For centuries the first day of May has been a time for celebration and rejoicing. In Roman times the calends of May was the time when people
were called together by the pontifex to learn the time of the new moon
and the festivals to be observed during the month. Roman youths went
out into the fields and spent the day dancing and singing in honour
of Flora, goddess of flowers, youth and spring.
In England bands of youngsters ventured forth on the morning of May Day
to collect boughs of hawthorn (whitethorn) and sycamore and bunches of
fragrant herbs, which served to decorate the maypole which was at the
centre of the festivities. Activities included archery and morris dancing.
In the 16th century May Day was Robin Hood and Maid Marion’s day,
when characters representing those worthies cavorted in villages. Chimney
sweeps paraded through some streets of London and before dawn the choristers
of Magdalen College, Oxford, ascended the college tower to greet the
arrival of the new day.
The change in the calendar in 1752 meant that
the traditional first blooming of the hawthorn, Crataegus monogyna, in
many places was delayed until
after May Day, but this was a minor deterrent.

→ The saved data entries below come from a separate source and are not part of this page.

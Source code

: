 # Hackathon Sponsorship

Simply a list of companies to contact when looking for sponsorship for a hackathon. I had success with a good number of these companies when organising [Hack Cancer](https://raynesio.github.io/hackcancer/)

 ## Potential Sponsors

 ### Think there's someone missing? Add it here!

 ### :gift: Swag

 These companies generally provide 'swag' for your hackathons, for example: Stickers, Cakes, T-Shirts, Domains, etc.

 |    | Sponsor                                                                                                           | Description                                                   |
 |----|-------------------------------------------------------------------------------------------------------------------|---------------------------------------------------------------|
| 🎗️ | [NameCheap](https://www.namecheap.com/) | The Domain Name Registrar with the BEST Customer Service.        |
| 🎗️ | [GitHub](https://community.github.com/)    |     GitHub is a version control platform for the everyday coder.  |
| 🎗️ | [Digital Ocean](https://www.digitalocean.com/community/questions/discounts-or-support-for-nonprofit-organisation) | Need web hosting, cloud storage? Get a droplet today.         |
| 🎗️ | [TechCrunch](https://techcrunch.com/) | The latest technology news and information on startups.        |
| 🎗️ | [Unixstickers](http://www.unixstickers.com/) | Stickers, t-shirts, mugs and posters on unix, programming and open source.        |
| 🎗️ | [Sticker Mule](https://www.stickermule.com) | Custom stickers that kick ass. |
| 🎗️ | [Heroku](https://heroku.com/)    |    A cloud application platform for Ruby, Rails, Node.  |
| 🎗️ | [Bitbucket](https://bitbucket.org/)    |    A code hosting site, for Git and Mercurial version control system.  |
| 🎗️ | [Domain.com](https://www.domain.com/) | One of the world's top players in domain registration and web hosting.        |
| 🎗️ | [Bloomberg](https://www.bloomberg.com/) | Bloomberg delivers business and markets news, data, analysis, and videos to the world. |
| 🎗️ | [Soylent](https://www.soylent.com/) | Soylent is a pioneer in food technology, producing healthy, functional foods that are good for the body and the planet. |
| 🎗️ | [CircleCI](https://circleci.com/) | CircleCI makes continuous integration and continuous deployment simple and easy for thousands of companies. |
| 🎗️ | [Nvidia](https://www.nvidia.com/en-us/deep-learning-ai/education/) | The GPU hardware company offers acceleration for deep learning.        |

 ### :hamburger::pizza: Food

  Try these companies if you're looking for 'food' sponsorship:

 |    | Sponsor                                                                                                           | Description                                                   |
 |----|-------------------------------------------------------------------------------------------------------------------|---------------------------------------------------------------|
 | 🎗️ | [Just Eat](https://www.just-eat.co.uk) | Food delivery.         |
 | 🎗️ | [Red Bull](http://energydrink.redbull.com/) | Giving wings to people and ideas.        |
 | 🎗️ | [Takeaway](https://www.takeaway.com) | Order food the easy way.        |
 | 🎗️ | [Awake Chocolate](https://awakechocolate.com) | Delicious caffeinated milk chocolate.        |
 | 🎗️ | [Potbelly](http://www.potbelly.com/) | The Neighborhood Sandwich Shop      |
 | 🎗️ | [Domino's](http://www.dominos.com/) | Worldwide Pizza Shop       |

The blooms were regarded as a protection against witches and were therefore
frequently used to decorate houses, although in some areas to take them
indoors was said to bring ill-luck and a death in the family. The rather
sinister odour, suggestive of decaying bodies, was probably to blame.
One floral constituent, phenylethylamine, is reminiscent of putrefaction.
In folk medicine, to wash in dew from the hawthorn early on May Day would
guarantee a healthy complexion. Samuel Pepys comments that his wife would
go to Woolwich for the sake of “laving her face with may dew”.
The plant contains flavonoids and aesculin, and decoctions of it have
been employed for diuretic, astringent and tonic purposes.